◆ Exercise inputs
*** Begin section ***
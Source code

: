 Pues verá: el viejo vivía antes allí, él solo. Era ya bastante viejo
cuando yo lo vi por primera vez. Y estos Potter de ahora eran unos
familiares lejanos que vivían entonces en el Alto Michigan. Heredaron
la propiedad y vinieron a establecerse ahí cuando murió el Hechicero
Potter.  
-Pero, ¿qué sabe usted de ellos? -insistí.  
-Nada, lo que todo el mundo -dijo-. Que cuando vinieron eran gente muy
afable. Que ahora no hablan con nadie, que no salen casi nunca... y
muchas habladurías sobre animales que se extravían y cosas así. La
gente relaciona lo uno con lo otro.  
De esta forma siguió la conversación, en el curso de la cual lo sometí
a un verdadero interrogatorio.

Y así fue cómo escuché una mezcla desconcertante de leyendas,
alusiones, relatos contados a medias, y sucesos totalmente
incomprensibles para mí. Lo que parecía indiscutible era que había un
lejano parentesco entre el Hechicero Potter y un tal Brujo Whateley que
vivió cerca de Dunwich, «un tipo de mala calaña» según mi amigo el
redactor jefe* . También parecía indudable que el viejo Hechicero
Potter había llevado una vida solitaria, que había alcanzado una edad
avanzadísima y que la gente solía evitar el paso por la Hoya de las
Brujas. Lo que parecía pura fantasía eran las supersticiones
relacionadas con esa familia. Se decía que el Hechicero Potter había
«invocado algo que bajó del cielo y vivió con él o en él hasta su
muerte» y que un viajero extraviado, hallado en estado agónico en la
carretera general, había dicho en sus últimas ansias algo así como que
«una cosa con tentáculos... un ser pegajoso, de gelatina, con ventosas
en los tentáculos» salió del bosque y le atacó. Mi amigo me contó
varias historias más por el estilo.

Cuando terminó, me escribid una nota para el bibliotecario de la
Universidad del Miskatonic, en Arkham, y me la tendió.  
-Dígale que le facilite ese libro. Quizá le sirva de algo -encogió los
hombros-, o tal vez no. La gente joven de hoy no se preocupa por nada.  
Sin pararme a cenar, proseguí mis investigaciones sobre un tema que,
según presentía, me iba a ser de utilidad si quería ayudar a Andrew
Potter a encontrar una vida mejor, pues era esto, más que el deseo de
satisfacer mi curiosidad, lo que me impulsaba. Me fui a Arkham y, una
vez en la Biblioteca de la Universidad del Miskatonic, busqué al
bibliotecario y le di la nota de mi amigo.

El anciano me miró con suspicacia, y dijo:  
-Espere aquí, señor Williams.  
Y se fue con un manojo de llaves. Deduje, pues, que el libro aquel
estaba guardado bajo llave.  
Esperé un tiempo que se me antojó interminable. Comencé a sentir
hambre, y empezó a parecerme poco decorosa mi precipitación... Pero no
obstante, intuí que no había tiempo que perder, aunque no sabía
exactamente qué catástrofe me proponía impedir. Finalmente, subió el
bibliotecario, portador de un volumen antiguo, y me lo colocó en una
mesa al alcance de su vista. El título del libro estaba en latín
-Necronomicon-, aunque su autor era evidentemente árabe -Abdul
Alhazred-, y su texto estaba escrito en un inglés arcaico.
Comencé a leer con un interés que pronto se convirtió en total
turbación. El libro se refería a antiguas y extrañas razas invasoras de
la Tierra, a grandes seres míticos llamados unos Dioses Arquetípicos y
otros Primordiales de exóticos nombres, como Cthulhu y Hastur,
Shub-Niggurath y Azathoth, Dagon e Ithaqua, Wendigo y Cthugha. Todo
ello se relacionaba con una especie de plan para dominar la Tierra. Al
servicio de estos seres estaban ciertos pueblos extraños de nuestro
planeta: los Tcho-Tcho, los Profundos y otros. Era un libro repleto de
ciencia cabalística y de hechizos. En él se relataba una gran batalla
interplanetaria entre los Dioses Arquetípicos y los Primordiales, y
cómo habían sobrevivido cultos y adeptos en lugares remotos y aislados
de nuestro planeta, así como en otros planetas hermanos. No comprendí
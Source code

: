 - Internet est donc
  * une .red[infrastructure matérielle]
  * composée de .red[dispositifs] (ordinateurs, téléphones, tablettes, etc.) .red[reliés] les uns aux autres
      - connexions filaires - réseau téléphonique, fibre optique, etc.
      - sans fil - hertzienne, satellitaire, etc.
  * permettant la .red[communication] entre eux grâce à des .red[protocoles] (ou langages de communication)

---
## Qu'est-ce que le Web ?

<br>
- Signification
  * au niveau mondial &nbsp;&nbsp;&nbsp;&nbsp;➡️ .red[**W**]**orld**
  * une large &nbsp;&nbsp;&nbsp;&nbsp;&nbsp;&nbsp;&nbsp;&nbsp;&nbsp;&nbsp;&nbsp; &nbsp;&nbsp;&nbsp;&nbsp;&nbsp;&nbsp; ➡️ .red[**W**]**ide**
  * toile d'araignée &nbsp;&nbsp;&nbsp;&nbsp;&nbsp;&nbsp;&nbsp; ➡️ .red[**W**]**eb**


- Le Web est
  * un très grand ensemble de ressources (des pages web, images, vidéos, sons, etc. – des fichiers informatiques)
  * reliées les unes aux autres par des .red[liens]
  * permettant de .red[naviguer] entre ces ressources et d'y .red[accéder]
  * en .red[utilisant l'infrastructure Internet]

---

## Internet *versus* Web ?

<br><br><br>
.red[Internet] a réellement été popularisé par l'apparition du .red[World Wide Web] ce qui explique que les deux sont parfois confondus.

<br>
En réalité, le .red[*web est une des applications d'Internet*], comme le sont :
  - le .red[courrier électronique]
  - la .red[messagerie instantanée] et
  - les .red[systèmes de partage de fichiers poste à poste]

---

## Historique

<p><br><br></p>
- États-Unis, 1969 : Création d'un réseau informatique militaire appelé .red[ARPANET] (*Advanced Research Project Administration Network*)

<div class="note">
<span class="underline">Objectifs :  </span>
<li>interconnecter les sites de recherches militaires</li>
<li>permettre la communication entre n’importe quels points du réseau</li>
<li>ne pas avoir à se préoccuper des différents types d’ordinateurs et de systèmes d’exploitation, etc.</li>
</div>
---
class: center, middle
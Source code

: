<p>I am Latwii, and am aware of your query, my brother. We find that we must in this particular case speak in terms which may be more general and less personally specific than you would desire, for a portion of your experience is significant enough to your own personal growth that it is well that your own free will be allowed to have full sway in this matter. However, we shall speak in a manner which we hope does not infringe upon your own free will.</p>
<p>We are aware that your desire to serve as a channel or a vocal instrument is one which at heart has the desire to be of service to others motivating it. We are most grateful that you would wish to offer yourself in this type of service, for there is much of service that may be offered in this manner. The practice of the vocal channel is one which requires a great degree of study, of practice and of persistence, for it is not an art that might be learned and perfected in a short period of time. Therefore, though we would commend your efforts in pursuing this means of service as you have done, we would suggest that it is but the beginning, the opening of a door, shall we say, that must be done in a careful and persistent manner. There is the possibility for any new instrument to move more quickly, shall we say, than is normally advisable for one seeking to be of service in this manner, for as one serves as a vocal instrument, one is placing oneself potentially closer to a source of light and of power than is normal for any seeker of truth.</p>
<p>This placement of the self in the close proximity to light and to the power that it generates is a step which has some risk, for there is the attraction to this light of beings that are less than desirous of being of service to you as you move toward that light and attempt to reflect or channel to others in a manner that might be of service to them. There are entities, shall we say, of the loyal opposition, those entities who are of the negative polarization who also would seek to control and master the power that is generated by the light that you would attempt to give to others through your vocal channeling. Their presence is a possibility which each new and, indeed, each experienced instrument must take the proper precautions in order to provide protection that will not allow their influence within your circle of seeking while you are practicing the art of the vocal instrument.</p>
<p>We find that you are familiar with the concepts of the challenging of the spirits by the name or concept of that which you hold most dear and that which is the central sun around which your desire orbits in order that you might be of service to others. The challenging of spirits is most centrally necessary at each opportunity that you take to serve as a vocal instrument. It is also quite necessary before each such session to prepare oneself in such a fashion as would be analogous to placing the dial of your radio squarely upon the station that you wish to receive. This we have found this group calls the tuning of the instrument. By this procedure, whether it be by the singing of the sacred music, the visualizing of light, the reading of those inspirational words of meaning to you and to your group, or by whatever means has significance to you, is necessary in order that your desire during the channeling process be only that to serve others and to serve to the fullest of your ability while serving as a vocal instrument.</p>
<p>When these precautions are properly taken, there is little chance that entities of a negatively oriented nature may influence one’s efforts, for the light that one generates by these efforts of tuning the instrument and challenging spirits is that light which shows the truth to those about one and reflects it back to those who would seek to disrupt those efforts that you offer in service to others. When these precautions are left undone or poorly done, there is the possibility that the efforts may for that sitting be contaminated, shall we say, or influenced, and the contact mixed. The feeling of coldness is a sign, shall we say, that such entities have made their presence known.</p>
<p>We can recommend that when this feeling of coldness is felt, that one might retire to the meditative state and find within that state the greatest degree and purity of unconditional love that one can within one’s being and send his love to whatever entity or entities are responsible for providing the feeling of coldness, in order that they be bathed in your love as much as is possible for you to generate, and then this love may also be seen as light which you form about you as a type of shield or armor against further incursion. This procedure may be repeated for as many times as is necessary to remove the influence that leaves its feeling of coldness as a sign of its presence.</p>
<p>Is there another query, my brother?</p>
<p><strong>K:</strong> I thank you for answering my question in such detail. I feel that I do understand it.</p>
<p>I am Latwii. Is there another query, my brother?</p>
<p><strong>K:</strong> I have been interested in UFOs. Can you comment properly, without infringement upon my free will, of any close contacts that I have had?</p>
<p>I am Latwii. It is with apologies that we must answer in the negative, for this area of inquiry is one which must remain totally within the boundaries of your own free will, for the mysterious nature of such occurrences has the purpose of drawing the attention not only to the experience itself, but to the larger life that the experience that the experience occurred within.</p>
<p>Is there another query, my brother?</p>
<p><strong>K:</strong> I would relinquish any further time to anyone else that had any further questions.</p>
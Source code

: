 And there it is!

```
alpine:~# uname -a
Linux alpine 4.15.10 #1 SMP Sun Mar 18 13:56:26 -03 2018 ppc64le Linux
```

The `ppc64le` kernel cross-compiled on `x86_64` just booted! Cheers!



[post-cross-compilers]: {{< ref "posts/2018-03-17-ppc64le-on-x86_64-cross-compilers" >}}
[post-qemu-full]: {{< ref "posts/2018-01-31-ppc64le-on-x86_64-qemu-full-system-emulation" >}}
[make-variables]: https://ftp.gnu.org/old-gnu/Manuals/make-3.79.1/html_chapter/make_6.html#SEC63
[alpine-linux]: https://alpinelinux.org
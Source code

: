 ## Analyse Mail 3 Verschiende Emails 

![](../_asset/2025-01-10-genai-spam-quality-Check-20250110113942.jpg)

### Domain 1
*** End section ***
◆ Instructions for the task
Working from the material above, retype exactly the lines from the one with "agónico en la" through the one with "Cuando terminó, me", both included, and only those lines.

◆ Solution to this problem
muerte» y que un viajero extraviado, hallado en estado agónico en la
carretera general, había dicho en sus últimas ansias algo así como que
«una cosa con tentáculos... un ser pegajoso, de gelatina, con ventosas
en los tentáculos» salió del bosque y le atacó. Mi amigo me contó
varias historias más por el estilo.

Cuando terminó, me escribid una nota para el bibliotecario de la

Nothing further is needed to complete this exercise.